_Data under study_:
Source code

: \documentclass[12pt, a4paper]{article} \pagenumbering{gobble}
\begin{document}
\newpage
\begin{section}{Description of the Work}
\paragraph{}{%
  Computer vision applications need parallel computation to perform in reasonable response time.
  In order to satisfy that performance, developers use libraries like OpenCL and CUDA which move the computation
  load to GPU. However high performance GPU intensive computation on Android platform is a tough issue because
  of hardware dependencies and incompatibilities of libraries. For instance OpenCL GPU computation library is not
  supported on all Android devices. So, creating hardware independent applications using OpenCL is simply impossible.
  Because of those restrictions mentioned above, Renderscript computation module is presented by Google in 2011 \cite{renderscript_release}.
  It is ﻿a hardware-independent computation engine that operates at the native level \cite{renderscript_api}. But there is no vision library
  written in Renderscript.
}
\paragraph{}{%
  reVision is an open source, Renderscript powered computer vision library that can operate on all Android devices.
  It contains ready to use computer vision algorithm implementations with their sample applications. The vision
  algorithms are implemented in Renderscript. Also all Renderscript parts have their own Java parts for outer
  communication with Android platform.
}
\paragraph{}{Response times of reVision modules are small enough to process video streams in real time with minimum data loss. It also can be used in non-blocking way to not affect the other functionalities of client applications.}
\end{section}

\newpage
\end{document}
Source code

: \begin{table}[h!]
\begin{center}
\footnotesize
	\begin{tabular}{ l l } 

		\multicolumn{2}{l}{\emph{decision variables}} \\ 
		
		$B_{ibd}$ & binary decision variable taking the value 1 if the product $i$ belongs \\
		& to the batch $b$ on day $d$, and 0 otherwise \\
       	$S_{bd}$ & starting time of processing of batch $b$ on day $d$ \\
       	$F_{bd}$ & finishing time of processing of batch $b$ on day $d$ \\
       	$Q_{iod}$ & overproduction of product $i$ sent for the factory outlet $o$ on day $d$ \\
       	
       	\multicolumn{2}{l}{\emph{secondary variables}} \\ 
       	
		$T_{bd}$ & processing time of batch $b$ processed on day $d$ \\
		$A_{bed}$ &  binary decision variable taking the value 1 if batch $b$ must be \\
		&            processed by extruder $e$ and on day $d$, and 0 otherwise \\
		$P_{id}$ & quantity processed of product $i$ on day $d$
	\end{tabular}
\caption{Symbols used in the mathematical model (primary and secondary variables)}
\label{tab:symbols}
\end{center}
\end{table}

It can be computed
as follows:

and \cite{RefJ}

_Required work_:
Each record should be given again exactly as it reads.

_Reply to the task_:
Source code

: \documentclass[12pt, a4paper]{article} \pagenumbering{gobble}
\begin{document}
\newpage
\begin{section}{Description of the Work}
\paragraph{}{%
  Computer vision applications need parallel computation to perform in reasonable response time.
  In order to satisfy that performance, developers use libraries like OpenCL and CUDA which move the computation
  load to GPU. However high performance GPU intensive computation on Android platform is a tough issue because
  of hardware dependencies and incompatibilities of libraries. For instance OpenCL GPU computation library is not
  supported on all Android devices. So, creating hardware independent applications using OpenCL is simply impossible.
  Because of those restrictions mentioned above, Renderscript computation module is presented by Google in 2011 \cite{renderscript_release}.
  It is ﻿a hardware-independent computation engine that operates at the native level \cite{renderscript_api}. But there is no vision library
  written in Renderscript.
}
\paragraph{}{%
  reVision is an open source, Renderscript powered computer vision library that can operate on all Android devices.
  It contains ready to use computer vision algorithm implementations with their sample applications. The vision
  algorithms are implemented in Renderscript. Also all Renderscript parts have their own Java parts for outer
  communication with Android platform.
}
\paragraph{}{Response times of reVision modules are small enough to process video streams in real time with minimum data loss. It also can be used in non-blocking way to not affect the other functionalities of client applications.}
\end{section}

\newpage
\end{document}
Source code

: \begin{table}[h!]
\begin{center}
\footnotesize
	\begin{tabular}{ l l } 

		\multicolumn{2}{l}{\emph{decision variables}} \\ 
		
		$B_{ibd}$ & binary decision variable taking the value 1 if the product $i$ belongs \\
		& to the batch $b$ on day $d$, and 0 otherwise \\
       	$S_{bd}$ & starting time of processing of batch $b$ on day $d$ \\
       	$F_{bd}$ & finishing time of processing of batch $b$ on day $d$ \\
       	$Q_{iod}$ & overproduction of product $i$ sent for the factory outlet $o$ on day $d$ \\
       	
       	\multicolumn{2}{l}{\emph{secondary variables}} \\ 
       	
		$T_{bd}$ & processing time of batch $b$ processed on day $d$ \\
		$A_{bed}$ &  binary decision variable taking the value 1 if batch $b$ must be \\
		&            processed by extruder $e$ and on day $d$, and 0 otherwise \\
		$P_{id}$ & quantity processed of product $i$ on day $d$
	\end{tabular}
\caption{Symbols used in the mathematical model (primary and secondary variables)}
\label{tab:symbols}
\end{center}
\end{table}

It can be computed
as follows:

and \cite{RefJ}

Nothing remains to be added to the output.